その結果、バインダー力について高評価が得られましたが、次に言われたことが我々の材料を使うとインクが滲みやすい、とのこと。 この課題に対する改良品をすぐさま持っていきたいところですが、メディアおよび印刷に関しては素人の我々では正式な処方・方法で試作することも難しく、滲み評価についての知見も全くなく、途方にくれました。手掛かりは我々が提出した複数のサンプルについて、先方からいただいた滲み評価結果のみです。 そこで、できるだけシンプルな組成で手作りしたメディアを市販のインクジェットプリンターで印刷し、その滲み具合が顧客評価と相関する評価方法の検討を行いました。 その結果、大変マニアックな方法になってしまいましたが、同じ場所に黄色で2回、赤色で1回印刷、さらにその上に印刷した青線の滲み状態の目視評価が顧客評価と相関することを見出すことができ、その手法を用いて開発をさらに前に進ませることができました。 これが二例目です。

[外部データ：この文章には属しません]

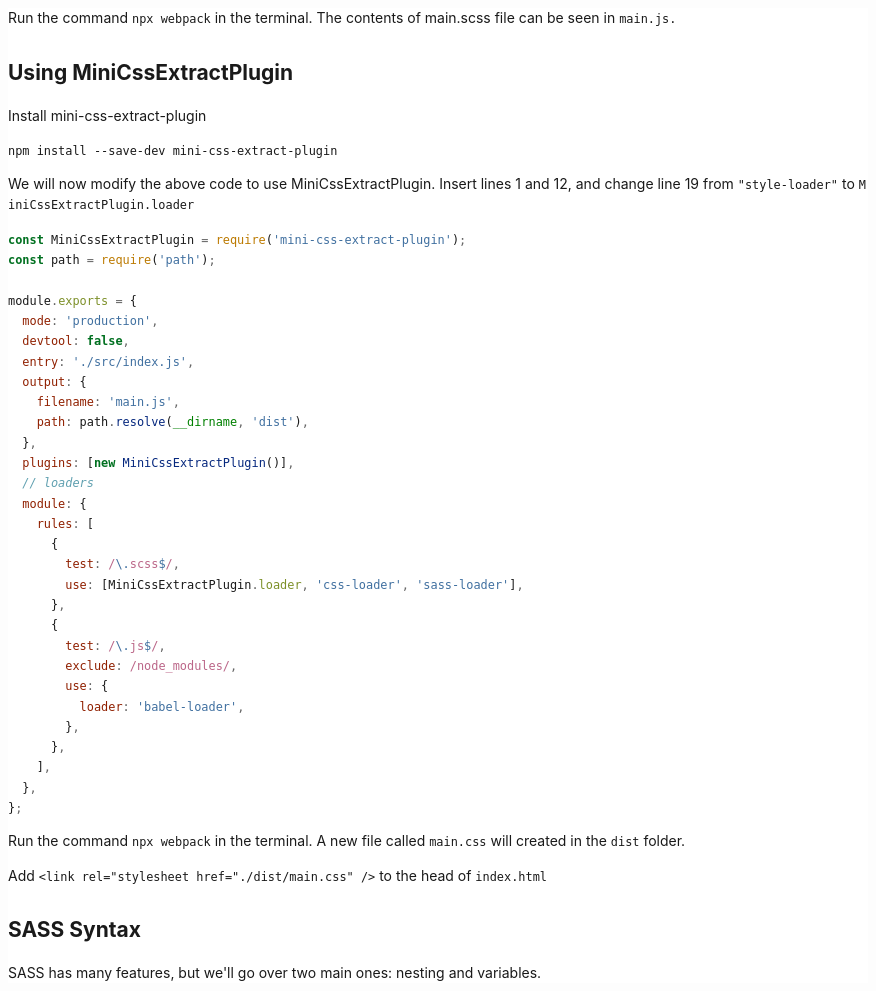 Run the command `npx webpack` in the terminal. The contents of main.scss file can be seen in `main.js.`

## Using MiniCssExtractPlugin

Install mini-css-extract-plugin

```
npm install --save-dev mini-css-extract-plugin
```

We will now modify the above code to use MiniCssExtractPlugin. Insert lines 1 and 12, and change line 19 from `"style-loader"` to `MiniCssExtractPlugin.loader`

```jsx
const MiniCssExtractPlugin = require('mini-css-extract-plugin');
const path = require('path');

module.exports = {
  mode: 'production',
  devtool: false,
  entry: './src/index.js',
  output: {
    filename: 'main.js',
    path: path.resolve(__dirname, 'dist'),
  },
  plugins: [new MiniCssExtractPlugin()],
  // loaders
  module: {
    rules: [
      {
        test: /\.scss$/,
        use: [MiniCssExtractPlugin.loader, 'css-loader', 'sass-loader'],
      },
      {
        test: /\.js$/,
        exclude: /node_modules/,
        use: {
          loader: 'babel-loader',
        },
      },
    ],
  },
};
```

Run the command `npx webpack` in the terminal. A new file called `main.css` will created in the `dist` folder.

Add `<link rel="stylesheet href="./dist/main.css" />` to the head of `index.html`

## SASS Syntax

SASS has many features, but we'll go over two main ones: nesting and variables.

いずれも素人っぽい評価方法なので、その道のプロである顧客に受け入れられるか、という心配もあったのですが、先方も技術者なので、データだけでなく、それを得るための手法にも強い関心を抱き、その結果を実機レベルで実証してみたいという気になっていただいたのでは、と推測しています。 また、こちらの熱意も後押ししてくれたのではないでしょうか。
前回、次回は特許の話を、と書きましたが、字数も増えてきたので次回に回させていただきます。行き当たりばったりのブログなので、ご容赦下さい。